» **DATA LISTING**

----

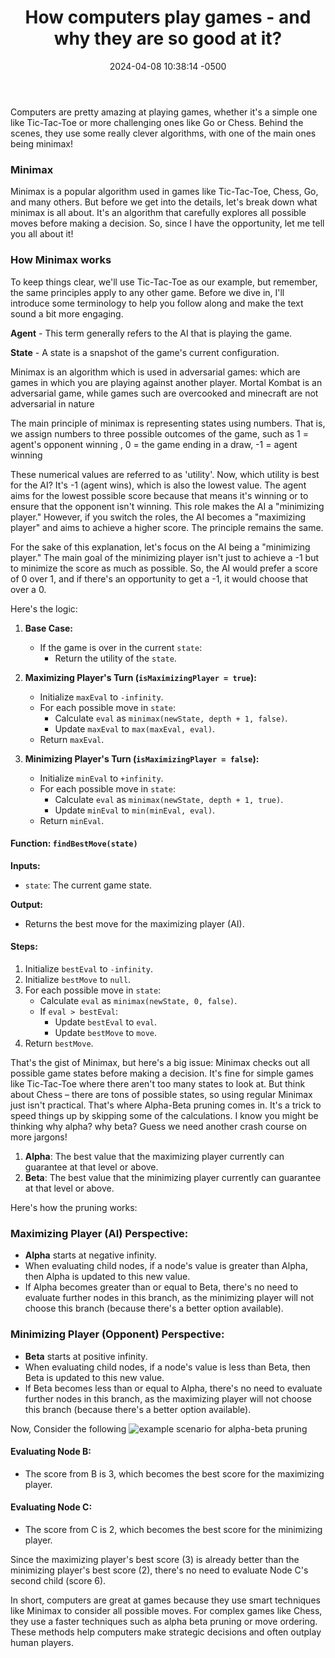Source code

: ﻿---
title: "How computers play games - and why they are so good at it?"
date: 2024-04-08 10:38:14 -0500
categories: [AI, minimax]
tags: [minimax, ai, alphabetapruning]     # TAG names should always be lowercase
---




Computers are pretty amazing at playing games, whether it's a simple one like Tic-Tac-Toe or more challenging ones like Go or Chess. Behind the scenes, they use some really clever algorithms, with one of the main ones being minimax!

### Minimax
Minimax is a popular algorithm used in games like Tic-Tac-Toe, Chess, Go, and many others. But before we get into the details, let's break down what minimax is all about. It's an algorithm that carefully explores all possible moves before making a decision. So, since I have the opportunity, let me tell you all about it!

### How Minimax works
To keep things clear, we'll use Tic-Tac-Toe as our example, but remember, the same principles apply to any other game. Before we dive in, I'll introduce some terminology to help you follow along and make the text sound a bit more engaging.

**Agent** - This term generally refers to the AI that is playing the game.

**State** - A state is a snapshot of the game's current configuration. 

Minimax is an algorithm which is used in adversarial games: which are games in which you are playing against another player. Mortal Kombat is an adversarial game, while games such are overcooked and minecraft are not adversarial in nature

The main principle of minimax is representing states using numbers. That is, we assign numbers to three possible outcomes of the game, such as
1 = agent's opponent winning , 
0 = the game ending in a draw, 
-1 = agent winning

These numerical values are referred to as 'utility'. Now, which utility is best for the AI? It's -1 (agent wins), which is also the lowest value. The agent aims for the lowest possible score because that means it's winning or to ensure that the opponent isn't winning. This role makes the AI a "minimizing player." However, if you switch the roles, the AI becomes a "maximizing player" and aims to achieve a higher score. The principle remains the same.

For the sake of this explanation, let's focus on the AI being a "minimizing player." The main goal of the minimizing player isn't just to achieve a -1 but to minimize the score as much as possible. So, the AI would prefer a score of 0 over 1, and if there's an opportunity to get a -1, it would choose that over a 0.

Here's the logic:
1.  **Base Case:**
    
    -   If the game is over in the current `state`:
        -   Return the utility of the `state`.
2.  **Maximizing Player's Turn (`isMaximizingPlayer = true`):**
    
    -   Initialize `maxEval` to `-infinity`.
    -   For each possible move in `state`:
        -   Calculate `eval` as `minimax(newState, depth + 1, false)`.
        -   Update `maxEval` to `max(maxEval, eval)`.
    -   Return `maxEval`.
3.  **Minimizing Player's Turn (`isMaximizingPlayer = false`):**
    
    -   Initialize `minEval` to `+infinity`.
    -   For each possible move in `state`:
        -   Calculate `eval` as `minimax(newState, depth + 1, true)`.
        -   Update `minEval` to `min(minEval, eval)`.
    -   Return `minEval`.

#### Function: `findBestMove(state)`

**Inputs:**

-   `state`: The current game state.

**Output:**

-   Returns the best move for the maximizing player (AI).

#### Steps:

1.  Initialize `bestEval` to `-infinity`.
2.  Initialize `bestMove` to `null`.
3.  For each possible move in `state`:
    -   Calculate `eval` as `minimax(newState, 0, false)`.
    -   If `eval > bestEval`:
        -   Update `bestEval` to `eval`.
        -   Update `bestMove` to `move`.
4.  Return `bestMove`.

That's the gist of Minimax, but here's a big issue: Minimax checks out all possible game states before making a decision. It's fine for simple games like Tic-Tac-Toe where there aren't too many states to look at. But think about Chess – there are tons of possible states, so using regular Minimax just isn't practical. That's where Alpha-Beta pruning comes in. It's a trick to speed things up by skipping some of the calculations. I know you might be thinking why alpha? why beta? Guess we need another crash course on more jargons!

1.  **Alpha**: The best value that the maximizing player currently can guarantee at that level or above.
2.  **Beta**: The best value that the minimizing player currently can guarantee at that level or above.

Here's how the pruning works:

### Maximizing Player (AI) Perspective:

-   **Alpha** starts at negative infinity.
-   When evaluating child nodes, if a node's value is greater than Alpha, then Alpha is updated to this new value.
-   If Alpha becomes greater than or equal to Beta, there's no need to evaluate further nodes in this branch, as the minimizing player will not choose this branch (because there's a better option available).

### Minimizing Player (Opponent) Perspective:

-   **Beta** starts at positive infinity.
-   When evaluating child nodes, if a node's value is less than Beta, then Beta is updated to this new value.
-   If Beta becomes less than or equal to Alpha, there's no need to evaluate further nodes in this branch, as the maximizing player will not choose this branch (because there's a better option available).

Now, Consider the following
![example scenario for alpha-beta pruning](https://lh3.googleusercontent.com/pw/AP1GczOs-4sQ9nbfJn9agnigjqiwMTNH0Oy2_7Y4AqMPi7kQ4v2uldIYi6FoyygTQBCZhYYsOd1JI9Vngs4svp52xRrOV6DhLlv6ELa00bMNJ24rL1q7GC4fiSjHZR-zsk6f5w3yvYOhS-a7EbTHgBqfHfUthlSSZLa75Jinsas4ho-7C_szh0jSP7w63Gv3LcDd568__40FCaGfIKVwjA_KjtWPYtxnCd5p8zrOB_6NO3pVzWl8AtCc0ri1viT5XXGdV3r5u5JmQ34037UlKEuv65JbKNEOgp-h3zkrHgxNFmW4vDXAEkYHYpWTi5FHIvGDGZWlgG2SlGWKSKIsyqm6D1wgfw0CC22n_4533VVxMFg6ELmH1fVW35nQ3MWgpPCn2AOh1oN-vLWTuKn_uBckm6WhAtIXKIu5XeG5UrEUwCAUMh4dE6LsF90612Ks5KEBdWd5HhXDQpqG25C1ueRL_o8pHglHHtsjH8tQFeGVk9xK54UGEFSca0ysumM1gHSt7yNqTBPLHCVGq2O85v7qgjKrlQTFUnd1weqTRM-AIqz8mNrrSfBHRaTbNOpGHeIJM0CTzg5n43TJa8CANLUDuuMWQfXRScfyXJKvsqbQIPLWI9qMhhRh-I6SKZ1jXYxTNA_qp5Rd-QVOFhOSrEGRRRI-NBV2ZzchMpu5UZtb5m7nVvjmUuiaY_Kv1xQbOc06v3spdPhoNAocE7s0k0LWJzNL2BZvMSxEpk2BEdxRJ-5-w3bVSrUtVrVQaTs1iwQqGJDltZnD8D6A0tWlBHQfBsh15Ak2KD10b2Rw8R4ktnH8B5tmw-9myuWKqYjouTKwgC6a65Bxxs4JLQ8JUETEJeS1z2cNZjBHyVME_UhUpXJYS9FPa_44mlz1orBRO1WT-QVZAi3qvP3cVIVE2rljvrmlmqa6omAKA3_6FwD8IYfazop5r68sBR_Hkz_j=w603-h418-s-no-gm?authuser=1)

#### Evaluating Node B:

-   The score from B is 3, which becomes the best score for the maximizing player.

#### Evaluating Node C:

-   The score from C is 2, which becomes the best score for the minimizing player.

Since the maximizing player's best score (3) is already better than the minimizing player's best score (2), there's no need to evaluate Node C's second child (score 6).

In short, computers are great at games because they use smart techniques like Minimax to consider all possible moves. For complex games like Chess, they use a faster techniques such as alpha beta pruning or move ordering. These methods help computers make strategic decisions and often outplay human players.
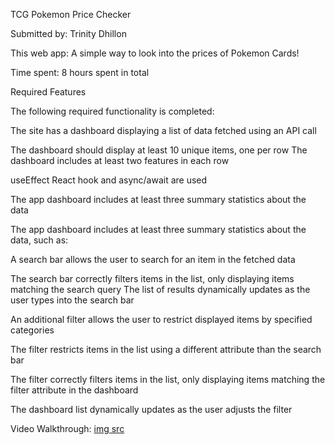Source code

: TCG Pokemon Price Checker

Submitted by: Trinity Dhillon

This web app: A simple way to look into the prices of Pokemon Cards!

Time spent: 8 hours spent in total

Required Features

The following required functionality is completed:

 The site has a dashboard displaying a list of data fetched using an API call

The dashboard should display at least 10 unique items, one per row
The dashboard includes at least two features in each row

 useEffect React hook and async/await are used

 The app dashboard includes at least three summary statistics about the data

The app dashboard includes at least three summary statistics about the data, such as:


 A search bar allows the user to search for an item in the fetched data

The search bar correctly filters items in the list, only displaying items matching the search query
The list of results dynamically updates as the user types into the search bar

 An additional filter allows the user to restrict displayed items by specified categories

The filter restricts items in the list using a different attribute than the search bar

The filter correctly filters items in the list, only displaying items matching the filter attribute in the dashboard

The dashboard list dynamically updates as the user adjusts the filter


Video Walkthrough:
[img src](https://submissions.us-east-1.linodeobjects.com/web102/gQscbn_J.gif)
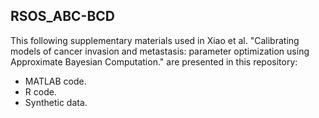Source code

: ## RSOS_ABC-BCD ##

This following supplementary materials used in Xiao et al. "Calibrating models of cancer invasion and metastasis: parameter optimization using Approximate Bayesian Computation." are presented in this repository:

* MATLAB code.  
* R code. 
* Synthetic data.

----

» **REQUIRED WORK**
All that is needed is the exact run of lines above from the line containing "useEffect React hook" through the line containing "The search bar correctly", both of them included.

» **ANSWER FOR THIS EXERCISE**
 useEffect React hook and async/await are used

 The app dashboard includes at least three summary statistics about the data

The app dashboard includes at least three summary statistics about the data, such as:


 A search bar allows the user to search for an item in the fetched data

The search bar correctly filters items in the list, only displaying items matching the search query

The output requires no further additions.